台風が襲来した夜、親方夫婦とその家族は、バラックが流されないよう懸命に備えている。その姿を、県の土木建築部長(オデュッセウス)とその部下たちが、橋のたもとから眺めている。部長は「強制代執行」の責任者であり、河川敷住民を立ち退かせる役割を帯びている。部長らは身分を偽り、河川調査員と土木技師として、親方のバラックを訪れる。台風による浸水被害から逃れるため、助けを求めにきたという口実である。親方の妻は、酒に目のない義弟が「部長らの用意した酒」に手を出してしまったことから、渋々、彼らの滞在を受け入れる。

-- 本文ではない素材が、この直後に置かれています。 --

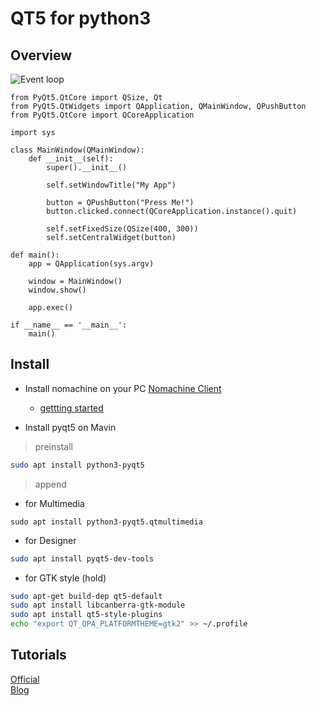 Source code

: # QT5 for python3

## Overview
![Event loop](https://www.pythonguis.com/tutorials/pyqt6-creating-your-first-window/event-loop.png)

```python3
from PyQt5.QtCore import QSize, Qt
from PyQt5.QtWidgets import QApplication, QMainWindow, QPushButton
from PyQt5.QtCore import QCoreApplication

import sys

class MainWindow(QMainWindow):
    def __init__(self):
        super().__init__()

        self.setWindowTitle("My App")
        
        button = QPushButton("Press Me!")
        button.clicked.connect(QCoreApplication.instance().quit)

        self.setFixedSize(QSize(400, 300))
        self.setCentralWidget(button)

def main():
    app = QApplication(sys.argv)

    window = MainWindow()
    window.show()

    app.exec()

if __name__ == '__main__':
    main()    
```

## Install
- Install nomachine on your PC
[Nomachine Client](https://www.nomachine.com/)

  - [gettting started](https://www.nomachine.com/getting-started-with-nomachine)

- Install pyqt5 on Mavin
> preinstall
```sh
sudo apt install python3-pyqt5
```
> append 
  - for Multimedia
```
sudo apt install python3-pyqt5.qtmultimedia
```

  - for Designer
```sh
sudo apt install pyqt5-dev-tools
```

  - for GTK style (hold)
```sh
sudo apt-get build-dep qt5-default
sudo apt install libcanberra-gtk-module
sudo apt install qt5-style-plugins 
echo "export QT_QPA_PLATFORMTHEME=gtk2" >> ~/.profile
```

## Tutorials
[Official](https://doc.qt.io/qtforpython-6/tutorials/index.html#)  
[Blog](https://wikidocs.net/21923)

しばらくのち、作業場から帰ってきた親方は、部長らを「代執行」の関係者ではないかと怪しむ。部長は懸命に「河川調査が目的」と釈明するが、親方は彼らの言葉を信用しない。
日時:
2025年
10月16日(木) 19:00
10月17日(金) 14:00/19:00
10月18日(土) 14:00 ★
10月19日(日) 14:00
※各回、開演5分前から田中孝弥によるビフォアトークあり
※★の回は、終演後にアフタートークあり
司会:小尾絵生(神戸新聞文化部記者)
登壇者:丹下和彦(大阪市立大学名誉教授)、田中孝弥会場:一心寺シアター倶楽
料金(税込):前売4,800円、当日5,300円/U-22、ペアチケット等割引券あり
※詳細は公式サイトにて原作:エウリピデス『キュクロプス』
上演台本・演出:田中孝弥
原作翻訳:丹下和彦(大阪市立大学名誉教授・古代ギリシア文学者)出演:髙口真吾、アンディ岸本、日永貴子、八田麻住(マスミノソラ)、曽木亜古弥、辻登志夫(tsujitsumaぷろでゅ~す)、大対源、山本香織(道頓堀セレブ)
音楽・演奏:仙波宏文鑑賞サポート
※事前台本貸出(要事前申し込み)
オンラインで上演台本の事前貸出ができます。
ご希望の方は予約の際、備考欄に「上演台本事前貸出希望」とご記入ください。
来場1週間前に清流劇場よりメールでご案内します。
※車いすご利用の方、お身体の都合で座席にご希望がある方
ご予約の際、座席の希望を備考欄にご記入ください。
(予約時期によっては、ご希望に添えない場合があります)
※トリガーアラートについて
一部、暴力的表現があります。
観劇に関して確認が必要なお客様は、メールで清流劇場へお問い合わせください。※東京公演は10月23日(木)から26日(日)まで、駅前劇場(東京都世田谷区北沢2-11-8)にて。